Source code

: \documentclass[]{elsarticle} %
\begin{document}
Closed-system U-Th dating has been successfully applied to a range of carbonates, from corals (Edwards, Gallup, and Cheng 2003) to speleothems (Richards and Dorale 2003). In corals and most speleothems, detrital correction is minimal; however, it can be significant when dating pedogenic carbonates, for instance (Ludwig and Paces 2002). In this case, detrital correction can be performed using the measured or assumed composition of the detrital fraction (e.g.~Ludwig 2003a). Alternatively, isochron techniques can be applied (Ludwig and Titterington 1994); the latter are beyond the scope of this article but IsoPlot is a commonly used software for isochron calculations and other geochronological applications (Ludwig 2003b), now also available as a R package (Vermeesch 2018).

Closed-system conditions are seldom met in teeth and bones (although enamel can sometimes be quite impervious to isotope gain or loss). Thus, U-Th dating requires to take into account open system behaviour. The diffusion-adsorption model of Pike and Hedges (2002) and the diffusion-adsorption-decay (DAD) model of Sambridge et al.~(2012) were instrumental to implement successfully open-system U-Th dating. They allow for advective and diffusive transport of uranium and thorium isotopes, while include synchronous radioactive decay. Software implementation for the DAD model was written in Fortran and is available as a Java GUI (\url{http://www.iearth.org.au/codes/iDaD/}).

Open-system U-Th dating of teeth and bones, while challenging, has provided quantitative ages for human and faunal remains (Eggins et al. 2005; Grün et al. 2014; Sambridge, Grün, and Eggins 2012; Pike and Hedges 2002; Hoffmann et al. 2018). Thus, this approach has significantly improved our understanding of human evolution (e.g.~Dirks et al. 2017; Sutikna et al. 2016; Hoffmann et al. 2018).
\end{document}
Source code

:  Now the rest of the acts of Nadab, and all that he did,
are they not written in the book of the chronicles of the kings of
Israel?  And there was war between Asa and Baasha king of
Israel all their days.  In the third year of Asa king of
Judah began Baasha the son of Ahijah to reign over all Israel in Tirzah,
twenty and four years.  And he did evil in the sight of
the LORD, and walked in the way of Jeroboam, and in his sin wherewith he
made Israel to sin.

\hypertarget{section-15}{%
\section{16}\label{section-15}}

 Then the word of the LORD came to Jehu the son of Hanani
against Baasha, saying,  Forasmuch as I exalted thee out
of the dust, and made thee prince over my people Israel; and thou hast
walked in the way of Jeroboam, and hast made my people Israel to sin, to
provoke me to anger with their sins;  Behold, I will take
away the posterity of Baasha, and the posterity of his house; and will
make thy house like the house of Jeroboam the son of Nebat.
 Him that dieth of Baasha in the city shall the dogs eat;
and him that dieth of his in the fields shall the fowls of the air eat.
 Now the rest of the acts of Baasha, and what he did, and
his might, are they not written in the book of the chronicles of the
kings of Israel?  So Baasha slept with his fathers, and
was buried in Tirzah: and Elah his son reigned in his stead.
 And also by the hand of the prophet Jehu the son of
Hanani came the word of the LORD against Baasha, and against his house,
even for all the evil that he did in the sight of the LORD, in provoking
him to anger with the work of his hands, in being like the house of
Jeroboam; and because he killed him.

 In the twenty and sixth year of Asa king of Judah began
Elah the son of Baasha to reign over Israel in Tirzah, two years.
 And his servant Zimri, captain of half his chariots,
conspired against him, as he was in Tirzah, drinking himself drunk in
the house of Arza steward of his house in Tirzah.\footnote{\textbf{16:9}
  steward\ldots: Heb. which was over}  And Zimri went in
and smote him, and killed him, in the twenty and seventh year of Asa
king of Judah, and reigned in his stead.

------------------------------------------------

- Task goal -
Check the lines above for the word "like" and give the number of lines where it appears, with no other text.

- Result -
2